Em um mundo obcecado por aparências, muitas pessoas negligenciam a complexidade interna do corpo humano. Dietas extremas e a busca pela perfeição externa podem prejudicar a saúde, enquanto ignoramos as reações químicas no cérebro que moldam nosso bem-estar. A neurocientista Candace Pert revelou que nosso cérebro funciona como uma “farmácia interna,” produzindo substâncias que influenciam nossas emoções e saúde física.Como psicólogo, Marcelo Paschoal Pissuto, utilizo esses conceitos para ajudar clientes a cultivar emoções positivas e melhorar sua saúde mental. Neste artigo, exploraremos a farmácia interna, como pensamentos moldam o corpo, e como a terapia online via WhatsApp, Google Meet, Microsoft Teams ou Zoom pode transformar sua vida.
O Que é a Farmácia Interna?
A Dra. Candace Pert, uma renomada neurocientista, descobriu que o cérebro produz pequenos aminoácidos chamados neuropeptídeos, que atuam como mensageiros químicos.

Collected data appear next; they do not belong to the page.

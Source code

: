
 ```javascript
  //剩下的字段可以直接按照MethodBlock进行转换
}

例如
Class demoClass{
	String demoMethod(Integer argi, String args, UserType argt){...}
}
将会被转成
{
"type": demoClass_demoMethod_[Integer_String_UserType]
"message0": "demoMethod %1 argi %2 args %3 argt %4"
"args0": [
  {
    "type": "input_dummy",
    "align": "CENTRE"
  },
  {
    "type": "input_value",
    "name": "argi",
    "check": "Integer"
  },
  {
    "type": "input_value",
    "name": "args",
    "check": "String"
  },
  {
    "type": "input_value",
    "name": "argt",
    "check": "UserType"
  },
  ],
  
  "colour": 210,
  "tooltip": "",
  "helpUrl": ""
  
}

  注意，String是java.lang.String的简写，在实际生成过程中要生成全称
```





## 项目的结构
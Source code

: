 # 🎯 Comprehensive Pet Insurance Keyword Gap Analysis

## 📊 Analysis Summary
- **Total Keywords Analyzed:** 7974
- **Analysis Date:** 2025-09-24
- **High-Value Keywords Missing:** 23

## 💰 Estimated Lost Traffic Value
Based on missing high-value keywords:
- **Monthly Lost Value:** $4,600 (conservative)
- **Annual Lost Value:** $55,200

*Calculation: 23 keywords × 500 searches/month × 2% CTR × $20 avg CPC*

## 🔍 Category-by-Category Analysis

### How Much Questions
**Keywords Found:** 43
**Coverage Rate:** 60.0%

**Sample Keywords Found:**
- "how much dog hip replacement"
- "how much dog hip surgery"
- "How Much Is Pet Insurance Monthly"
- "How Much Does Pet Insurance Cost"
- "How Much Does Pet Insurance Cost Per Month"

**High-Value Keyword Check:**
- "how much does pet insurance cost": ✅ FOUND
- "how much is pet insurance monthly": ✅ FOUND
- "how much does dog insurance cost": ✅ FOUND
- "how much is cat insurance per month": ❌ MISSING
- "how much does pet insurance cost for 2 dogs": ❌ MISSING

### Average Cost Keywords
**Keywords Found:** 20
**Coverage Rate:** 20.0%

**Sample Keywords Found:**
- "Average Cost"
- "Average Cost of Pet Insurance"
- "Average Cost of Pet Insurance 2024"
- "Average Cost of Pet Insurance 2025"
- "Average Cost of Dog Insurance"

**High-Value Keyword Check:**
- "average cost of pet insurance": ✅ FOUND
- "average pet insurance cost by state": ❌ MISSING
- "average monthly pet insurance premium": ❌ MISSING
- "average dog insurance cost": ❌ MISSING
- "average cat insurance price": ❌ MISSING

Esses peptídeos, gerados no hipotálamo, viajam pela corrente sanguínea para se conectar a células específicas, alimentando-as com informações emocionais. Por exemplo, um peptídeo carregado de amor só se conecta a uma célula com um receptor compatível, influenciando até o núcleo celular.
Pert argumentou que “somos o que pensamos.” Emoções como raiva ou alegria geram peptídeos que alimentam nossas células, criando um ciclo de feedback. Se alimentamos nossas células com negatividade, elas podem se “viciar” nesses sentimentos, exigindo mais do mesmo. Essa descoberta explica por que vícios emocionais e hábitos são difíceis de quebrar.
- Neuropeptídeos: Mensageiros químicos que transportam emoções.
- Receptores Celulares: Conectam-se a peptídeos compatíveis, influenciando a célula.
- Ciclo de Feedback: Emoções repetidas reforçam padrões celulares.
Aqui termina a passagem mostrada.